Exercise:
What is the number of lines in this data that contain the word "some"? Give the number alone.

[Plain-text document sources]
....................

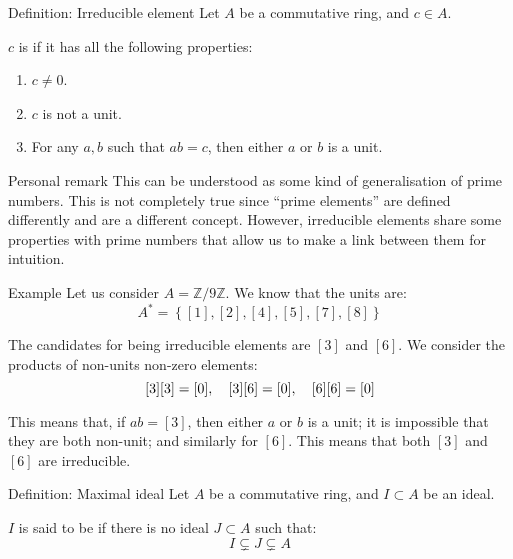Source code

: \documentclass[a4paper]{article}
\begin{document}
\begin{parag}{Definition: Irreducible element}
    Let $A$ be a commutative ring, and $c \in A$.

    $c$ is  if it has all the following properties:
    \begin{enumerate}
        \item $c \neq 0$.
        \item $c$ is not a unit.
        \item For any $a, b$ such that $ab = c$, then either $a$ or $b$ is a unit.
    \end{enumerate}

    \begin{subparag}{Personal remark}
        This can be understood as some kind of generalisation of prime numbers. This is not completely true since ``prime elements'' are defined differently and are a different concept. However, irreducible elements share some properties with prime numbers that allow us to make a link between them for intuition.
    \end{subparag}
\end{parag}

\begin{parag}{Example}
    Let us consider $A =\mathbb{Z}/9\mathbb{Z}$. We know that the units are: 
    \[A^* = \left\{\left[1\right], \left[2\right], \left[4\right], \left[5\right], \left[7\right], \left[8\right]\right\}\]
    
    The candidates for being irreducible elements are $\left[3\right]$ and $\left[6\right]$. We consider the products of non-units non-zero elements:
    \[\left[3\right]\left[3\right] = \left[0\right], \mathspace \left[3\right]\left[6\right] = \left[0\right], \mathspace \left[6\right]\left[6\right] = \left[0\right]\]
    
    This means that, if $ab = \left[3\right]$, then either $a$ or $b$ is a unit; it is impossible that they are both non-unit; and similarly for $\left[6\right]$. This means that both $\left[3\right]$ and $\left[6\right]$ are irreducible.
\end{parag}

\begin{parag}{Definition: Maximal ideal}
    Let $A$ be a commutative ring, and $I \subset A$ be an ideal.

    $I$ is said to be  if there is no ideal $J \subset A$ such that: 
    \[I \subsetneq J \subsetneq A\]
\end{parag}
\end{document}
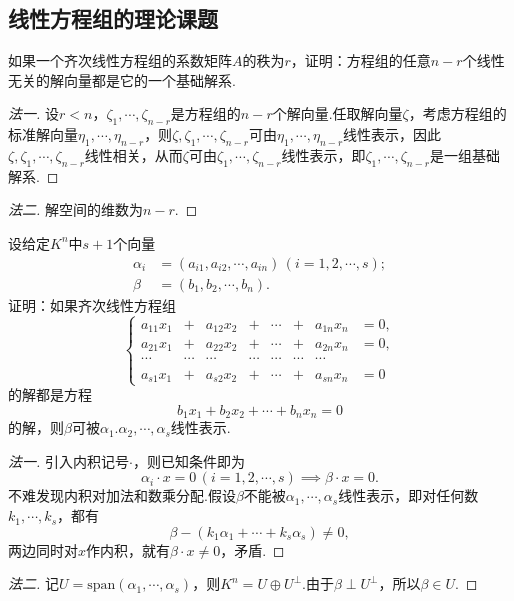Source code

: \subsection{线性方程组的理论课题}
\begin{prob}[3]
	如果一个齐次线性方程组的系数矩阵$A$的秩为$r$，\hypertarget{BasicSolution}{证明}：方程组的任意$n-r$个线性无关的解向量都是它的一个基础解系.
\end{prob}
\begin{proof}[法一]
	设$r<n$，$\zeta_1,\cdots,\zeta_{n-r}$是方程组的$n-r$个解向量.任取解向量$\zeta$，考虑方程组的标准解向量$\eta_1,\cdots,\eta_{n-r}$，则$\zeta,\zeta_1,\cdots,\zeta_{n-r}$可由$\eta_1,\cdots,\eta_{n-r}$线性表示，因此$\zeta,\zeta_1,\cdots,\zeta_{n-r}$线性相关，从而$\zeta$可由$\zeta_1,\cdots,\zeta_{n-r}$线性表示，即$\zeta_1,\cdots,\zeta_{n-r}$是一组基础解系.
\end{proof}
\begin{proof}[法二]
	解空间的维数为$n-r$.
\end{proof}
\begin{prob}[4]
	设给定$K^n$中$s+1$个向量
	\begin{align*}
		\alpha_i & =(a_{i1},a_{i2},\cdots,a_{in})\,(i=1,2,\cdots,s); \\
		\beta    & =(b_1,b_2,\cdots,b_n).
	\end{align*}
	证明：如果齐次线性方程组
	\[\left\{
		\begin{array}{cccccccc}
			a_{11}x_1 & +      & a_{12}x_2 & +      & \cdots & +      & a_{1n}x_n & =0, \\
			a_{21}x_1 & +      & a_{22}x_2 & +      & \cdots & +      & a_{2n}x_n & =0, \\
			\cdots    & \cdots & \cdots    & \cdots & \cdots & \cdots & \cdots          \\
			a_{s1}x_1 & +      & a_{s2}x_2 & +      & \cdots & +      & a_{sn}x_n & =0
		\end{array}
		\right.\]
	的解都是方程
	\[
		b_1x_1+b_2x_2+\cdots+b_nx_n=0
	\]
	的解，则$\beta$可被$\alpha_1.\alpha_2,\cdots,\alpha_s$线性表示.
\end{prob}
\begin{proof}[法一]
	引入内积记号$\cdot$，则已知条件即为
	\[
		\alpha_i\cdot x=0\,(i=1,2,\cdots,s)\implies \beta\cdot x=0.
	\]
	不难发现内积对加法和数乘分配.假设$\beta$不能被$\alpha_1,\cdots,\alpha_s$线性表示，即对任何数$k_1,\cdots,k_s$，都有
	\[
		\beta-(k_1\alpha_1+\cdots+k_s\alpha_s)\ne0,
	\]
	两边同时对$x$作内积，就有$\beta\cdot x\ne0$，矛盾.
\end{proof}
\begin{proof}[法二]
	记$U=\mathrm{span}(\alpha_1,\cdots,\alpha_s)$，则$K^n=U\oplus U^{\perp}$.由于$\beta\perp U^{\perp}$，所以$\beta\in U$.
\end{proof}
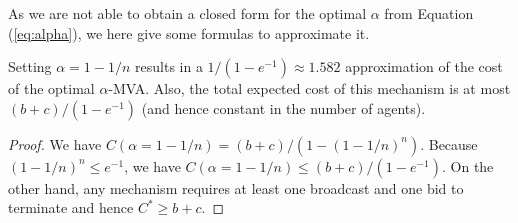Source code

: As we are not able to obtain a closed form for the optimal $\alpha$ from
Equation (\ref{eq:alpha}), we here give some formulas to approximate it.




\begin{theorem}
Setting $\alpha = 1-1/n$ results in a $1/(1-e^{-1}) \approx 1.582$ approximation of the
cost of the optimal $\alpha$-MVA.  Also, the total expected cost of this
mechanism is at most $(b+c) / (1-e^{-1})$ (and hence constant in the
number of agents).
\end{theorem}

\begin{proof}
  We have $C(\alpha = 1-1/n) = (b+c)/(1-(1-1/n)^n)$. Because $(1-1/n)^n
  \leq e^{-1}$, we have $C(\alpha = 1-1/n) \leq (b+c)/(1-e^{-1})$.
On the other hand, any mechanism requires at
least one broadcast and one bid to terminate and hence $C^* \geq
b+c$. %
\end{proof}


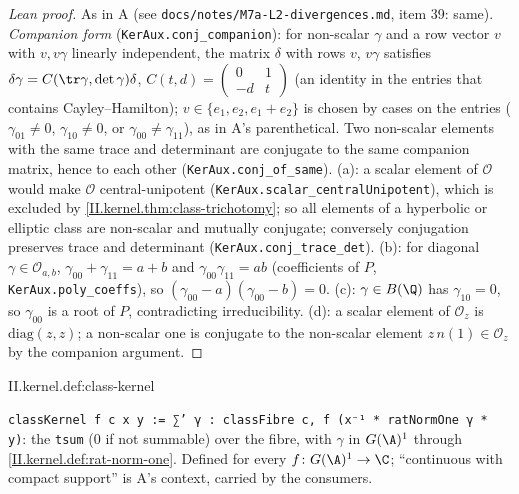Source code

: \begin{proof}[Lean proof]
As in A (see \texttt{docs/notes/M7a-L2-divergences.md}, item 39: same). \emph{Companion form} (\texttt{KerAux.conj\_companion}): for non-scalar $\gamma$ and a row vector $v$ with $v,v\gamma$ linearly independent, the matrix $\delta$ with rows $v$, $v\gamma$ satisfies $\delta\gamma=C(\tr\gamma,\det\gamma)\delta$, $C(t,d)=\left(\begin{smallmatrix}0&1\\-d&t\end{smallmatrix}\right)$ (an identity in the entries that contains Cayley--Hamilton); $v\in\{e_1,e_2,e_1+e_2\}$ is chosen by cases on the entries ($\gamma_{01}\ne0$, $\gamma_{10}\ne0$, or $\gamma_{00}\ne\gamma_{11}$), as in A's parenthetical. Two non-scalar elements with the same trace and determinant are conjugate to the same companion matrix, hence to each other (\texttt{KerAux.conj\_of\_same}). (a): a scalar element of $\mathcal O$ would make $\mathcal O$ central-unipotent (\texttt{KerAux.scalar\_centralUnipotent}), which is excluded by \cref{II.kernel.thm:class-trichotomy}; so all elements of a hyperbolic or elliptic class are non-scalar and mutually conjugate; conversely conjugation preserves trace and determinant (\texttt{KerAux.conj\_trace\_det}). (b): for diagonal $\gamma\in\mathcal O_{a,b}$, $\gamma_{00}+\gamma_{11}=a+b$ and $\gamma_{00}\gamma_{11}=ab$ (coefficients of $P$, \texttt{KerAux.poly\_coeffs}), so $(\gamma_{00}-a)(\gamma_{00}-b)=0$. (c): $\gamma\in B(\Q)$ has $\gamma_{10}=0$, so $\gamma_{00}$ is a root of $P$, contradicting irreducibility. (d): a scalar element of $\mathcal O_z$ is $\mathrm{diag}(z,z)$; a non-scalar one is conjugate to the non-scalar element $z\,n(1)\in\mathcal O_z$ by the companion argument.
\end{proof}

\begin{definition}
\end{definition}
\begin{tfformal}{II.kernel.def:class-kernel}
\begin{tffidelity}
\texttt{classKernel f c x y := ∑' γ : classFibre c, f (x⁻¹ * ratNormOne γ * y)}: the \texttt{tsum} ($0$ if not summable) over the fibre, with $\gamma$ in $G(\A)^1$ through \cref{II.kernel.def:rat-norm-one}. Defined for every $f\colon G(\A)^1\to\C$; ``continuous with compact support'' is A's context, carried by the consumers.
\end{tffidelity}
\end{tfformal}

....................

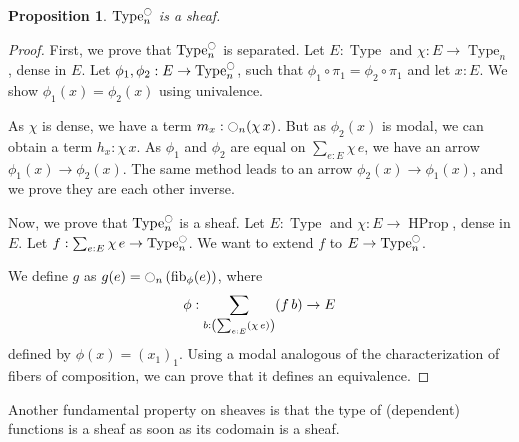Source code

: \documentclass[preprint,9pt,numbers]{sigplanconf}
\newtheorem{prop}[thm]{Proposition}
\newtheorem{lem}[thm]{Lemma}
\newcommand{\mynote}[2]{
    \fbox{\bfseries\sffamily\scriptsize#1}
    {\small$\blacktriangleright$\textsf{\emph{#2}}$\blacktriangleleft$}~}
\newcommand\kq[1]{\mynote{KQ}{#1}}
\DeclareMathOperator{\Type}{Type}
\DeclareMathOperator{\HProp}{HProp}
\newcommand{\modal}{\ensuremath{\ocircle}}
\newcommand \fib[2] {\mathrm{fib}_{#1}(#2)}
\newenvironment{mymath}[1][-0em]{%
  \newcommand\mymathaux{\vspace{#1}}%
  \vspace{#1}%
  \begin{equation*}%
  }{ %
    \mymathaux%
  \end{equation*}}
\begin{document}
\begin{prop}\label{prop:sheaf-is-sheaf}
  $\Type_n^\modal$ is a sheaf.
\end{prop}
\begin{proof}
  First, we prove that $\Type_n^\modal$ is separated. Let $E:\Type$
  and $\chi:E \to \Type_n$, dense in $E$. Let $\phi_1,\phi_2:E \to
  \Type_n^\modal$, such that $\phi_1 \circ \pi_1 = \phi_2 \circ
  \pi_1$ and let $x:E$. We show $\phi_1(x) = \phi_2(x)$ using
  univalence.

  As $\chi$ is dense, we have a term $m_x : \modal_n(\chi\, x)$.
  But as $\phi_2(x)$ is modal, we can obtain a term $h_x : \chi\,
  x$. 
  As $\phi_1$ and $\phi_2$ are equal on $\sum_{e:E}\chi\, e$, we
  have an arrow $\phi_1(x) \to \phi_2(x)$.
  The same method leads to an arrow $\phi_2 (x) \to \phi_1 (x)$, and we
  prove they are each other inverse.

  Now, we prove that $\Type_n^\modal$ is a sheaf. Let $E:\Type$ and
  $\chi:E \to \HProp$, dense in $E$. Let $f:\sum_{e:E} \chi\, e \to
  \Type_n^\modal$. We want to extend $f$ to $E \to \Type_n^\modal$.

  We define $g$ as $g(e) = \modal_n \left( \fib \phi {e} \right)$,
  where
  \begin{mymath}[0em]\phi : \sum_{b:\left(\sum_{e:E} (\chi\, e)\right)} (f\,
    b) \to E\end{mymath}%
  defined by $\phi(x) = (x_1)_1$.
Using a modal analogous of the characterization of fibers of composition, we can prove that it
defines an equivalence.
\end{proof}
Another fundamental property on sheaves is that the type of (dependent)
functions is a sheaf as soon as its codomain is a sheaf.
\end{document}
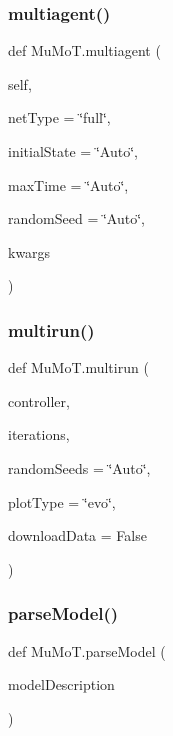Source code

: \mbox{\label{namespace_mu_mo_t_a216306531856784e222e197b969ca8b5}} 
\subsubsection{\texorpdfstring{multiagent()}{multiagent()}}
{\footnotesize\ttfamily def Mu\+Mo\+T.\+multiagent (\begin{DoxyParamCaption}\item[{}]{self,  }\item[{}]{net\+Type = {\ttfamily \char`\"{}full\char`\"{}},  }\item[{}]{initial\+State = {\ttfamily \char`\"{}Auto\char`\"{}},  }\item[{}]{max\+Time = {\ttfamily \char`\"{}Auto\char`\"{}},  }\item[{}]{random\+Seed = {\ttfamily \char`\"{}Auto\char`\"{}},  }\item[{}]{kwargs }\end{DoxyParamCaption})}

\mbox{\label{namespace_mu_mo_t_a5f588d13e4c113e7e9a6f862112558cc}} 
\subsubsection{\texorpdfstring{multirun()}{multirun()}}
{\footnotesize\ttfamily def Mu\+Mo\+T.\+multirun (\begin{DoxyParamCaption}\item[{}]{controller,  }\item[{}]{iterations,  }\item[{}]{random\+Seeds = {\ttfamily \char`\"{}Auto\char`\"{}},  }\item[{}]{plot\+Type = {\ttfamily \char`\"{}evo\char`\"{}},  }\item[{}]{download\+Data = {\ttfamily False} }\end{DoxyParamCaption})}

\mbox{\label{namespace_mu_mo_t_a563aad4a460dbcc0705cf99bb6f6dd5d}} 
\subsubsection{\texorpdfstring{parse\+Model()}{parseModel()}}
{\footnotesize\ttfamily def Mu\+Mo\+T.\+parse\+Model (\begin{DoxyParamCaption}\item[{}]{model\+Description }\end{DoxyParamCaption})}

....................

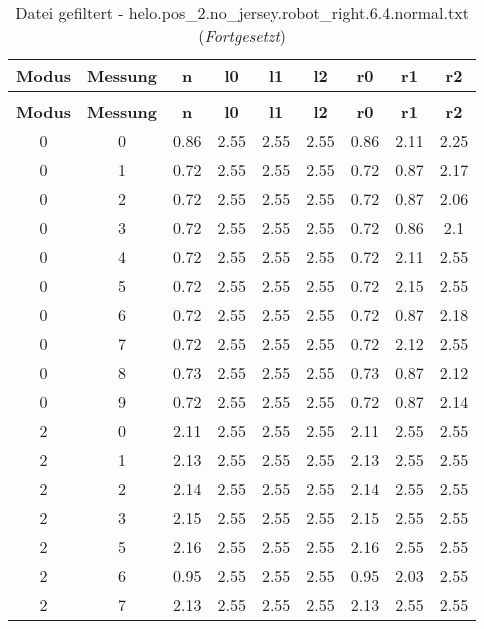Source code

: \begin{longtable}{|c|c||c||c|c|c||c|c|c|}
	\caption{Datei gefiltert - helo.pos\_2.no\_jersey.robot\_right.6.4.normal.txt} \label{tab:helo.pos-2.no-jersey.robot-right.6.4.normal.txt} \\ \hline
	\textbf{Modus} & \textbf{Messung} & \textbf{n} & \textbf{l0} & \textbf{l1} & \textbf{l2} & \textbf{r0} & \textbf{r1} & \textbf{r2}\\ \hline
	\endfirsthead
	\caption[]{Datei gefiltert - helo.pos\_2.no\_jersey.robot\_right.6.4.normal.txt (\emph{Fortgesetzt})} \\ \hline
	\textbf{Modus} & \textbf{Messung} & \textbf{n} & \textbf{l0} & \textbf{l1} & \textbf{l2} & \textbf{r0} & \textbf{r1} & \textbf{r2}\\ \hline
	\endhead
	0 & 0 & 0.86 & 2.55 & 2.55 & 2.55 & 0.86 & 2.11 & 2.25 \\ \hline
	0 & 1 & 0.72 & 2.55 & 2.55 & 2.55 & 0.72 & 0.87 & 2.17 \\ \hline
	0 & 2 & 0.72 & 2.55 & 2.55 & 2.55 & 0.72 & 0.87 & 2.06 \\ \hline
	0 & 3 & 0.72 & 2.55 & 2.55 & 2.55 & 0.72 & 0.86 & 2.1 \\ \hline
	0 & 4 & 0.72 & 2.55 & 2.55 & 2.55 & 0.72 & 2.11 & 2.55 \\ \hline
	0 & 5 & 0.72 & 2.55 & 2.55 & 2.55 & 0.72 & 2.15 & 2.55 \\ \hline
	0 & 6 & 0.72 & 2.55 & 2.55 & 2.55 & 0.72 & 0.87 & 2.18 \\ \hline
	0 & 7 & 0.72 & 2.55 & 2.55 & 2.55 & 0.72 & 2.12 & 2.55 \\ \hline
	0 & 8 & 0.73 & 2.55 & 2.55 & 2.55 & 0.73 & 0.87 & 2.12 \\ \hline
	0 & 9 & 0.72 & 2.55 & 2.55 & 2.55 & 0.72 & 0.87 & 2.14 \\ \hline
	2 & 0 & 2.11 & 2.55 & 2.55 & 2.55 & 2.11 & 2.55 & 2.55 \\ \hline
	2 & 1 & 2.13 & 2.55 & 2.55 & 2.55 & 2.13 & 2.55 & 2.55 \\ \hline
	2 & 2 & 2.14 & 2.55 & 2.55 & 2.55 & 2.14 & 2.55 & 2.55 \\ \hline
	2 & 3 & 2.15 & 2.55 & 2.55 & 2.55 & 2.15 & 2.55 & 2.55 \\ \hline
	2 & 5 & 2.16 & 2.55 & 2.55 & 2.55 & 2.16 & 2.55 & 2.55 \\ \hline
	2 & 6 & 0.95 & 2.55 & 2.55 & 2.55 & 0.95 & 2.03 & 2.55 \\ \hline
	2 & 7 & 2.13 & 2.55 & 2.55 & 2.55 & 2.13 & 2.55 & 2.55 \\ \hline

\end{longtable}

....................

Output of the exercise:
2